- Presented by: Lene Beier
- No. of days: 40
- No. of castaways: 14
- Winner: Peter Ole Finnemann Viuff
- Runner-up: Tom Hedegaard
- Location: Denmark
- No. of episodes: 10

Release
- Original network: TV2
- Original release: 17 March – 26 May 2019

Season chronology
- ← Previous 2018 Next → 2020

= Hjem til gården 2019 =

Hjem til gården 2019 (Home to the Farm 2019) is the third season of the Danish version of The Farm. 12 contestants from across Denmark come to the farm and live like it was 100 years ago. The season is hosted by Lene Beier once again with the farm mentor Philip Dam Hansen returning as well. The main twist this season is the introduction of Ødegården, where eliminated contestants join two former contestants competing for a chance to renter the farm.
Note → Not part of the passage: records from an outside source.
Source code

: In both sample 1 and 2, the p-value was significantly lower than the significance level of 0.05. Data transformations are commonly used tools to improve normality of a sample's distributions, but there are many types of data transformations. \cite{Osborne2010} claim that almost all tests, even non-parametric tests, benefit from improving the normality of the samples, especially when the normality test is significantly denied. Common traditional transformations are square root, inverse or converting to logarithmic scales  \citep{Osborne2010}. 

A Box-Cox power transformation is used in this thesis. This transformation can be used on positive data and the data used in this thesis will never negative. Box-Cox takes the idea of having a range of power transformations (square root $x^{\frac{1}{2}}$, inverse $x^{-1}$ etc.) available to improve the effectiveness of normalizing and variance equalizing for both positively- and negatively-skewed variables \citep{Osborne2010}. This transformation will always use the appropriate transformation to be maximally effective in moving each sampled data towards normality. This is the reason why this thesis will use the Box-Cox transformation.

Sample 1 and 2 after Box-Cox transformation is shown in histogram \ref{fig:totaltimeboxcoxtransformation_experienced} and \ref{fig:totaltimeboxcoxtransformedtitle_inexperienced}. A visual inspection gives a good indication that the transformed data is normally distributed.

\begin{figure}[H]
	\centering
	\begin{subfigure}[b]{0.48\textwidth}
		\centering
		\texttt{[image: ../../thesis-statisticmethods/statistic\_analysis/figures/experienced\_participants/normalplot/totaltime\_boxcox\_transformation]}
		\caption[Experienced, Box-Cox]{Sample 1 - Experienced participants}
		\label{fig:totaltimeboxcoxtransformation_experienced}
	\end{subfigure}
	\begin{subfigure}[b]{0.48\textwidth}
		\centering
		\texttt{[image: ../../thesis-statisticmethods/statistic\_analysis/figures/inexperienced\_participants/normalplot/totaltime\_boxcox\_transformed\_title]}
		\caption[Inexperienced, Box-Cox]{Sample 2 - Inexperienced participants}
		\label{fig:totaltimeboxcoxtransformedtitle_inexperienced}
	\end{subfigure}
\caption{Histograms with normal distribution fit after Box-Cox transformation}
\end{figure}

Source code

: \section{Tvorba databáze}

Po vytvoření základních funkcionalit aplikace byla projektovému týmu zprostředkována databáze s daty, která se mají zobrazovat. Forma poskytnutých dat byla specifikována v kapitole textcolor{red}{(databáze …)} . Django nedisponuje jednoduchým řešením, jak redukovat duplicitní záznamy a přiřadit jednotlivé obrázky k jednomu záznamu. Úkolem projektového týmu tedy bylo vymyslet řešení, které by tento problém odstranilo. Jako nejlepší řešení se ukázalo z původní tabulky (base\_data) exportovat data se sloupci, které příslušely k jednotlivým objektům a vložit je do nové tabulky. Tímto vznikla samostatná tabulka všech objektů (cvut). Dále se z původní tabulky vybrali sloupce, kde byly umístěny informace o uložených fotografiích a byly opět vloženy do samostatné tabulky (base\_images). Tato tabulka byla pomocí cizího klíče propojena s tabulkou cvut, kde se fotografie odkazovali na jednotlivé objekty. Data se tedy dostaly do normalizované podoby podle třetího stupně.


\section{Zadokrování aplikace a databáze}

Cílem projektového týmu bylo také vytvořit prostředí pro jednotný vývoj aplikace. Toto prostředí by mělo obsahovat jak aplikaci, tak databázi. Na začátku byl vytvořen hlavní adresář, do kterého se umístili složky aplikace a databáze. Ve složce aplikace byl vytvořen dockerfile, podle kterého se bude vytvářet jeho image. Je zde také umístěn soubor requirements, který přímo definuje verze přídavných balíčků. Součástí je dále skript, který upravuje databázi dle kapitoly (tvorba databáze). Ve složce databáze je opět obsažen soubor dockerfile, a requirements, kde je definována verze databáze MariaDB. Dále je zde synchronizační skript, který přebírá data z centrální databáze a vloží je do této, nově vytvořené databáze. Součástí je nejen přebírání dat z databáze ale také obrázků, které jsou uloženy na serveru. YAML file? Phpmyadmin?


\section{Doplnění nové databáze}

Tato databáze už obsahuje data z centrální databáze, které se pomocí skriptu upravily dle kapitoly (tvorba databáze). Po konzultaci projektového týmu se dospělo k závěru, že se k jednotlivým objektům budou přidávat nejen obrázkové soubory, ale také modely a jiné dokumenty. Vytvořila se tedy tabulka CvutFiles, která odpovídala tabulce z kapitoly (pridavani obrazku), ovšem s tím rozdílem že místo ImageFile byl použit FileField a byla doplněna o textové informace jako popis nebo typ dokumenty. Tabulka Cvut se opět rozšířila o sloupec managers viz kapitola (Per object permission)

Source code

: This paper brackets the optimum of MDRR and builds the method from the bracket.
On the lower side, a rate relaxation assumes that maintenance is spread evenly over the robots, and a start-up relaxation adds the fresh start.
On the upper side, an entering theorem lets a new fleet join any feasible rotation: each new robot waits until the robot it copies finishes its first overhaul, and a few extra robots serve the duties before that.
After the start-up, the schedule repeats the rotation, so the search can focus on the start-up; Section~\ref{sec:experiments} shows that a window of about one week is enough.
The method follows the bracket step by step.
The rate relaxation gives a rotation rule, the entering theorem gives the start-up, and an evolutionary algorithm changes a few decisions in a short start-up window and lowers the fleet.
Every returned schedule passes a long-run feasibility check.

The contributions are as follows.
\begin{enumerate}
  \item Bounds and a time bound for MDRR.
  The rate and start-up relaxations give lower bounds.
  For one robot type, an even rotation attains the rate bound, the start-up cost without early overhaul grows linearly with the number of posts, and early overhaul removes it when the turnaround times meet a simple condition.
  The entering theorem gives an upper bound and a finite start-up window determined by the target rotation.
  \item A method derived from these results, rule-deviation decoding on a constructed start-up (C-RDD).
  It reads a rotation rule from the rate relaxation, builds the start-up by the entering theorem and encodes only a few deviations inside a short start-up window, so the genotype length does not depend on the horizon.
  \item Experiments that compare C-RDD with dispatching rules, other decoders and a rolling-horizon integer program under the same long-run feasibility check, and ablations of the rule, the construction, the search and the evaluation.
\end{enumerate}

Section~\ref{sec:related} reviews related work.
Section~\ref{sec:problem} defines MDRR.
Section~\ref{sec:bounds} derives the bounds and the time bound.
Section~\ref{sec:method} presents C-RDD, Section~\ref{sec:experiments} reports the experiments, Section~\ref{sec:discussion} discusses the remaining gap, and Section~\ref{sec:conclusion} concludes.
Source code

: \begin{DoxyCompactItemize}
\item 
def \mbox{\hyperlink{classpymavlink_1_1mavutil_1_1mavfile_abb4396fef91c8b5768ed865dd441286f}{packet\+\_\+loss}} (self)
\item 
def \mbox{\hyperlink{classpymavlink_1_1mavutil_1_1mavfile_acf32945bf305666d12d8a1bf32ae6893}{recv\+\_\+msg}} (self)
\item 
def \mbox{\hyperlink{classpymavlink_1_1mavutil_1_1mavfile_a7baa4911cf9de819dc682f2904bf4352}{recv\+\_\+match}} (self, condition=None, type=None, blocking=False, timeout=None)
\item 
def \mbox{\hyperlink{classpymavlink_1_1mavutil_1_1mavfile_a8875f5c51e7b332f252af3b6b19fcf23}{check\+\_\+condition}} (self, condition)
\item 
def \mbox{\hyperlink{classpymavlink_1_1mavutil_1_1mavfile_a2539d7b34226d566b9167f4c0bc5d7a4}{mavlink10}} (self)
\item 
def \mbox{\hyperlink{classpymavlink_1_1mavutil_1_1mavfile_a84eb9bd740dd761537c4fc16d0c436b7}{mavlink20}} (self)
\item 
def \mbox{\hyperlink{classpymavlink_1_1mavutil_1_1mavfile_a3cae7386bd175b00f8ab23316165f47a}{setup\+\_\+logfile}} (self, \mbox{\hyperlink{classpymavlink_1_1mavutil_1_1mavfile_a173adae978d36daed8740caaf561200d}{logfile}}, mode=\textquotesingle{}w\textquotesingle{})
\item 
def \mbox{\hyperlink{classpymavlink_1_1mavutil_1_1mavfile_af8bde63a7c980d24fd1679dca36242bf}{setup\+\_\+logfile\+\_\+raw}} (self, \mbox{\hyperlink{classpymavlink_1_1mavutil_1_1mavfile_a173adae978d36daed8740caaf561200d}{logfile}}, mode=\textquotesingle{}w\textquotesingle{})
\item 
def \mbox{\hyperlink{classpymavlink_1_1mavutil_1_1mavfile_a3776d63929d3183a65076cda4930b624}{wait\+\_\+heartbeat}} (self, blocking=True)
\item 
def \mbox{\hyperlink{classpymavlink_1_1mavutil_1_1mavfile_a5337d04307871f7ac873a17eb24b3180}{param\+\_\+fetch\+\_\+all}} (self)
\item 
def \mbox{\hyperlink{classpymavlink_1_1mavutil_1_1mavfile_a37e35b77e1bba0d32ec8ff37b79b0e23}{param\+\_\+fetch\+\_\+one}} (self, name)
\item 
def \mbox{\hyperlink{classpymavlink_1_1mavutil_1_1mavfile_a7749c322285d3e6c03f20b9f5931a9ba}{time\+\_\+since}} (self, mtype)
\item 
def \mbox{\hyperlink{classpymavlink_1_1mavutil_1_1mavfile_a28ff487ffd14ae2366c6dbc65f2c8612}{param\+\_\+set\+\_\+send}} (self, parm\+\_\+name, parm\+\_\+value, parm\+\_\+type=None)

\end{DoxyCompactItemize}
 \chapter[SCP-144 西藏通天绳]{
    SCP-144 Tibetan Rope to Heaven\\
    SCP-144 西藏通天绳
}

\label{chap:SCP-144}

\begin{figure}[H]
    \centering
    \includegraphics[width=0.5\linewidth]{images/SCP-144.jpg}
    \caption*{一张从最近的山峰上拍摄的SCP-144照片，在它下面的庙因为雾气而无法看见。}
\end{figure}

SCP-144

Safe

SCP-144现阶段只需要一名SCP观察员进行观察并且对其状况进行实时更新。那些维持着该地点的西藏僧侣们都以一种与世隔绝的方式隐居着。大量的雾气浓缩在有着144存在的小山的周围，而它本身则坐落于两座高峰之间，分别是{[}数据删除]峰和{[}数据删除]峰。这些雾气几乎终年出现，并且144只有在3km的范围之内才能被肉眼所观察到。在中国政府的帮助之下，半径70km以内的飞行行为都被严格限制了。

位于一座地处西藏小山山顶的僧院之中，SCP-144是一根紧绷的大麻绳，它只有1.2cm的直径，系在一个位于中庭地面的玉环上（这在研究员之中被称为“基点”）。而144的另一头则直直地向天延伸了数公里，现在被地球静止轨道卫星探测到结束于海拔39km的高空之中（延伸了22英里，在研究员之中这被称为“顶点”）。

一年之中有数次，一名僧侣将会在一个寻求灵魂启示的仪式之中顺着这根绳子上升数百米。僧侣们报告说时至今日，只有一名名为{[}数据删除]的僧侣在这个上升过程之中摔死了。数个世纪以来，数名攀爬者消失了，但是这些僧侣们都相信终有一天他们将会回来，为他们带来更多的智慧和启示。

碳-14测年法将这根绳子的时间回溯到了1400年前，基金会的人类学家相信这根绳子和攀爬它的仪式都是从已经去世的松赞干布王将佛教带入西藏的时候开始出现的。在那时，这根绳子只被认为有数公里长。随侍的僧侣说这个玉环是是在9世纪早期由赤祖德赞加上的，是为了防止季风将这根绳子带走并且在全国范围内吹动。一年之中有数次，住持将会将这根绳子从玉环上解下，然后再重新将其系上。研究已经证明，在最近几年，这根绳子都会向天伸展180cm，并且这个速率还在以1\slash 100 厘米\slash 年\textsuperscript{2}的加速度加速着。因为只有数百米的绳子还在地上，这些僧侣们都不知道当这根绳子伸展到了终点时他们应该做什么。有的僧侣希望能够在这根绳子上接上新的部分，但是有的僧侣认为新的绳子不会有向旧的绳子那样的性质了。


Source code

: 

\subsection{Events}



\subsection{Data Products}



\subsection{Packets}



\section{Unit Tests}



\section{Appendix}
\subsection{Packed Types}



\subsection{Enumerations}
The season premiered on 17 March 2019 and concluded on 26 May 2019 where Peter Ole Finnemann Viuff won in the final duel against Tom Hedegaard in the final duel to win the grand prize of 500,000kr.

==Contestants==

| Contestant | Age | Residence | Entered | Exited | Status | Finish |
| Kristina Kristensen | 41 | Brønderslev | Day 1 | Day 2 | Quit Day 2 | 13th |
| Søren Juhl | 38 | Rødekro | Day 1 | Day 8 | 1st Evicted Day 8 | 12th |
| Maria Dong-Kruse | 43 | Nørrebro | Day 1 | Day 12 | 2nd Evicted Day 12 | 11th |
| Cecilie Nielsen | 24 | Korsør | Day 1 | Day 15 | Quit Day 15 | 10th |
| Esmaeil Roudsari | 27 | Hvidovre | Day 1 | Day 20 | 4th Evicted Day 20 | 9th |
| Søren Lassen "Lassen" Matthiasen | 30 | Aalborg | Day 1 | Day 24 | 5th Evicted Day 24 | 8th |
| Søren Christensen | 39 | Sønderborg | Day 25 | Day 28 | 6th Evicted Day 28 | 7th |
| Malou Friis Hulehøj Larsen | 22 | Rønde | Day 1 | Day 32 | 7th Evicted Day 32 | 6th |
| John Holmgren Brohammer Jensen | 37 | Copenhagen | Day 1 | Day 36 | 8th Evicted Day 36 | 5th |
| Anna Zoé Hermansen | 32 | Copenhagen | Day 1 | Day 39 | 9th Evicted Day 39 | 3rd/4th |
| Rikke Besser | 25 | Viby J | Day 1 | Day 39 | 10th Evicted Day 39 | 3rd/4th |
| Tom Hedegaard | 55 | Viborg | Day 1 | Day 40 | Runner-up Day 40 | 2nd |
| Peter Ole Finnemann Viuff | 54 | Trige | Day 1 | Day 16 | 3rd Evicted Day 16 | 1st |
| Day 25 | Day 40 | Winner Day 40 |

==Ødegården==
New to the series is Ødegården where contestants will be given a second chance to try and re-enter the competition. After their elimination, they are taken to Ødegården where they will meet two former contestants of Hjem til gården where they'll compete in duels, where the loser is eliminated from the game. After seven weeks, the last two competitors to remain in Ødegården will win a spot back into the game.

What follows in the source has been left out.